## [WHAT THE TASK ASKS]
Search the records below for the string "tutkittu" and copy each line where it turns up.

--- DATA SUPPLIED ---

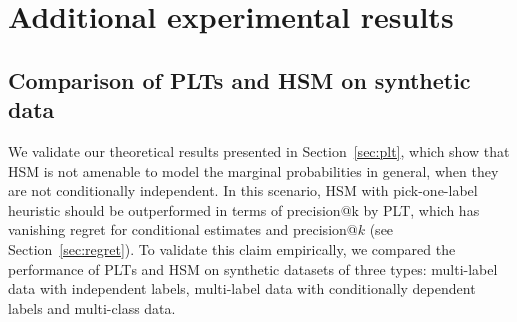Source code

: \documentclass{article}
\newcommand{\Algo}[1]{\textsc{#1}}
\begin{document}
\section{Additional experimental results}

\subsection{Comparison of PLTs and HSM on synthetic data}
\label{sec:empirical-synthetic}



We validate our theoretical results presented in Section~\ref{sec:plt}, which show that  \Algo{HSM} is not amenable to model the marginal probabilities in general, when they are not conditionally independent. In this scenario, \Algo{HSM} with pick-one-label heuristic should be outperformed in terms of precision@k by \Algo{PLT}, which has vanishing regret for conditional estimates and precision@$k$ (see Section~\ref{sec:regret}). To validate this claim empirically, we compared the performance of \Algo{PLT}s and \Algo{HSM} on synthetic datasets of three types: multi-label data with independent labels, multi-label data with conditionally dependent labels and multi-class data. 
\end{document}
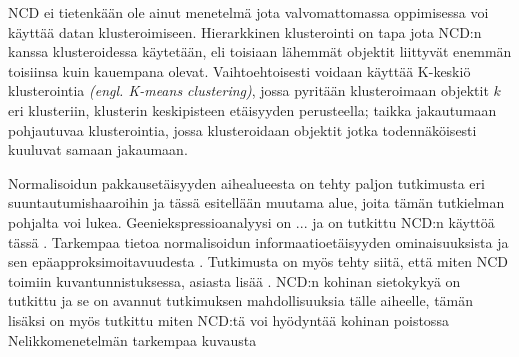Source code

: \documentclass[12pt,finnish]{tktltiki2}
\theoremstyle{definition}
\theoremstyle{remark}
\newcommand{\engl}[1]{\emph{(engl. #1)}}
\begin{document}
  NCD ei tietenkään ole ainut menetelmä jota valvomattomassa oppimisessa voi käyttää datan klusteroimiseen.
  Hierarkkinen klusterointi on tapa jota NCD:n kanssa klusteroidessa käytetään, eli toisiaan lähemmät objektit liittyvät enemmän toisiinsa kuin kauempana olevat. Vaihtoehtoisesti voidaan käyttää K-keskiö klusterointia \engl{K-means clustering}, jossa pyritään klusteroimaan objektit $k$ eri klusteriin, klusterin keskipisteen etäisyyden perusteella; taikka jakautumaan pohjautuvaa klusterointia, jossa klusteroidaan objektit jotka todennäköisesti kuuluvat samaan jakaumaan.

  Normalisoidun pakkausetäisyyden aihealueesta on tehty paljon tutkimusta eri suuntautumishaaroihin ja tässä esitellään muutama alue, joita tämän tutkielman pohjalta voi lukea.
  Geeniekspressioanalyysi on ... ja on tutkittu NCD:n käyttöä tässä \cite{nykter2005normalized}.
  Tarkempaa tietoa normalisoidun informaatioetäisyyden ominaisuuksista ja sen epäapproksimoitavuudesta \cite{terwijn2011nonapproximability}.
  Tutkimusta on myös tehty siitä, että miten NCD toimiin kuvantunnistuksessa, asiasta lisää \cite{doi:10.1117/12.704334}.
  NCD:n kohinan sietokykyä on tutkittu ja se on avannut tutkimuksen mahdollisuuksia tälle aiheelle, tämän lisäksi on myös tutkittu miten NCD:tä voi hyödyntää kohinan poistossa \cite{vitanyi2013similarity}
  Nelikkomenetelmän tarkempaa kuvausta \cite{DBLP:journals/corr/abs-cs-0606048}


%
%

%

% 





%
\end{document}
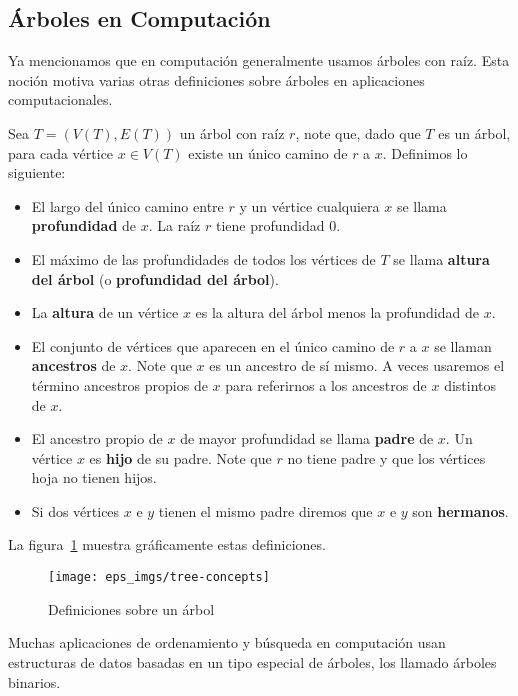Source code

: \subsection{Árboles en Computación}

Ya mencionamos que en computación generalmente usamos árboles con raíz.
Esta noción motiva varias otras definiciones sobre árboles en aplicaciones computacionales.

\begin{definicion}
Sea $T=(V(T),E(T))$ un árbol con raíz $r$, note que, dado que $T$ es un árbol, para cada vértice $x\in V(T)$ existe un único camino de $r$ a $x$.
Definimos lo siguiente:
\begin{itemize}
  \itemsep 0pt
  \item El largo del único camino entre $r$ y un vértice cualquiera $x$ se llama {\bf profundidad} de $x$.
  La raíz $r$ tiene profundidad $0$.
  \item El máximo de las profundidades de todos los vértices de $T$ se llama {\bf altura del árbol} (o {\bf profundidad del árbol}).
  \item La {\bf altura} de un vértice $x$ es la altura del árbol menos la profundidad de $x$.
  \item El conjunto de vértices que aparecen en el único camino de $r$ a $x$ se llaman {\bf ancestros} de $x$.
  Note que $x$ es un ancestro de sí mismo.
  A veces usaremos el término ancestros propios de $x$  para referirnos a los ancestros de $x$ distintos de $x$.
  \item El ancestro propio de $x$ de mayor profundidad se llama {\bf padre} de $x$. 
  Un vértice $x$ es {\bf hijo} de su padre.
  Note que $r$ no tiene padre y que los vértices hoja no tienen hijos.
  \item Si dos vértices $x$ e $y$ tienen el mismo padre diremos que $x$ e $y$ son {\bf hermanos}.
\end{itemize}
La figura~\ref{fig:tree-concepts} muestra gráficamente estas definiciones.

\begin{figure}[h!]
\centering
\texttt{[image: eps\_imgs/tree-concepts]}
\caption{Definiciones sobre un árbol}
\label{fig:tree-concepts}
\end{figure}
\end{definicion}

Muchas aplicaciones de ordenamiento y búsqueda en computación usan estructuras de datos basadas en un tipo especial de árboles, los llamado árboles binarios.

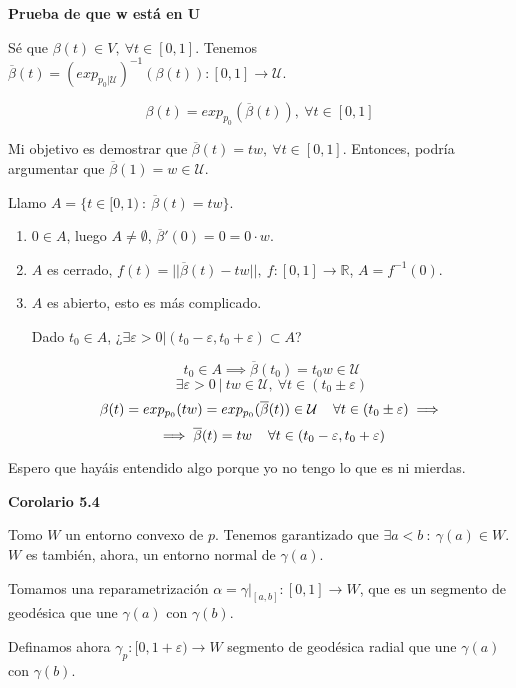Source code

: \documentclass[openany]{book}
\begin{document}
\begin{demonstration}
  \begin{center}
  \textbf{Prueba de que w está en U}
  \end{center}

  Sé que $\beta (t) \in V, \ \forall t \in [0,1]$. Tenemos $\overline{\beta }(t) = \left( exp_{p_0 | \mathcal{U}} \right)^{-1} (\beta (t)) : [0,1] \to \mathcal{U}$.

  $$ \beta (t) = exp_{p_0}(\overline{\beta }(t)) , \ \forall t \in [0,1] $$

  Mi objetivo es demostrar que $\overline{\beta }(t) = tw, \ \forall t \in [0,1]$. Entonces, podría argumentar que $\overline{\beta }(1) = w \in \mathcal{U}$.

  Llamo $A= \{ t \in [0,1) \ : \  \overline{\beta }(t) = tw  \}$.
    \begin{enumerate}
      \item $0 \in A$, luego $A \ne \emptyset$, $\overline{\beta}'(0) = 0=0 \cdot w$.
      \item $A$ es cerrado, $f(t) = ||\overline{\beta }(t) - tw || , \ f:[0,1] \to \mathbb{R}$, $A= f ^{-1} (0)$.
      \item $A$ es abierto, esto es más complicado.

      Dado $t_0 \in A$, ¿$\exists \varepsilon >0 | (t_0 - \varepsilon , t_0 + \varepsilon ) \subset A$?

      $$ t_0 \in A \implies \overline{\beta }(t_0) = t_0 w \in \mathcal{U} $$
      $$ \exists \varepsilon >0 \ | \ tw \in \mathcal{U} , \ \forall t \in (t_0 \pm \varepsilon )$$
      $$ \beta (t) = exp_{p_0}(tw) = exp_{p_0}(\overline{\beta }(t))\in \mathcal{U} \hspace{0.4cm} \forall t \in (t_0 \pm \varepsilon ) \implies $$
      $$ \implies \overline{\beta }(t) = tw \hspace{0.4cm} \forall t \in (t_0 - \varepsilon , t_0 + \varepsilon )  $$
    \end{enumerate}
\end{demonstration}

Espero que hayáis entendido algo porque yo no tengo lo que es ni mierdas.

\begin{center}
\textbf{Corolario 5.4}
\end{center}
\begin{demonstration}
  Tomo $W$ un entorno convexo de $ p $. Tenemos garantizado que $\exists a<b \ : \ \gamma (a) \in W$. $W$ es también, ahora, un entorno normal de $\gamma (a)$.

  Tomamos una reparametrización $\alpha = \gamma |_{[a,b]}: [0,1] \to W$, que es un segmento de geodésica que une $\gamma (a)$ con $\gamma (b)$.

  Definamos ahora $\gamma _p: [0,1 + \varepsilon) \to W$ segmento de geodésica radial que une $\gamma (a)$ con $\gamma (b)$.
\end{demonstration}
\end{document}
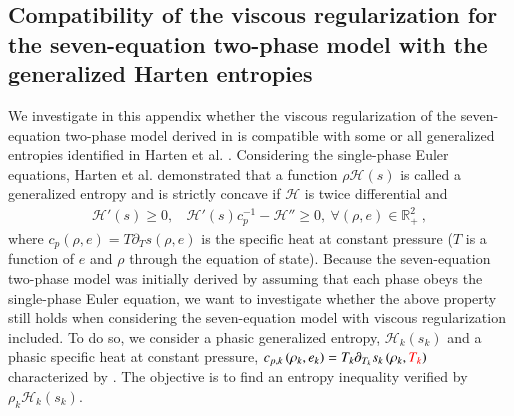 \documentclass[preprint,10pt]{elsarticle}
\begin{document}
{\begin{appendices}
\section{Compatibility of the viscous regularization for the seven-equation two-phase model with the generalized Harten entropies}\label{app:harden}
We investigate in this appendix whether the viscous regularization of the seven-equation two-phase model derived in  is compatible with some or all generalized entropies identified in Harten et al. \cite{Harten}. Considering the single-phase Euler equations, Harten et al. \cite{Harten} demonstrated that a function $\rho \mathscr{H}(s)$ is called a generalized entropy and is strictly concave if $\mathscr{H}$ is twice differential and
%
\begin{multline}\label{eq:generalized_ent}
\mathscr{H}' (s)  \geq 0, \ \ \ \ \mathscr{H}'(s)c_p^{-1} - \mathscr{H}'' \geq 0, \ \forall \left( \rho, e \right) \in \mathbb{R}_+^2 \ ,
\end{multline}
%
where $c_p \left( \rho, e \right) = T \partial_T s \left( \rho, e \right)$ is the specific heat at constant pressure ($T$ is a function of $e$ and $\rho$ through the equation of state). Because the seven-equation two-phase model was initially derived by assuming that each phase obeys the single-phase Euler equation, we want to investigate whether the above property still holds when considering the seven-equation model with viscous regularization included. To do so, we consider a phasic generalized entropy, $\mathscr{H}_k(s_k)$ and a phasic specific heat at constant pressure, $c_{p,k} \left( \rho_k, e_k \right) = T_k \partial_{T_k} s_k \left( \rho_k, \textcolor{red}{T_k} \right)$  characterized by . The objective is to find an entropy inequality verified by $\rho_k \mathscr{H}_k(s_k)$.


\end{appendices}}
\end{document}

---

## [OUTPUT FOR THIS TASK]
  Geeniekspressioanalyysi on ... ja on tutkittu NCD:n käyttöä tässä \cite{nykter2005normalized}.
  NCD:n kohinan sietokykyä on tutkittu ja se on avannut tutkimuksen mahdollisuuksia tälle aiheelle, tämän lisäksi on myös tutkittu miten NCD:tä voi hyödyntää kohinan poistossa \cite{vitanyi2013similarity}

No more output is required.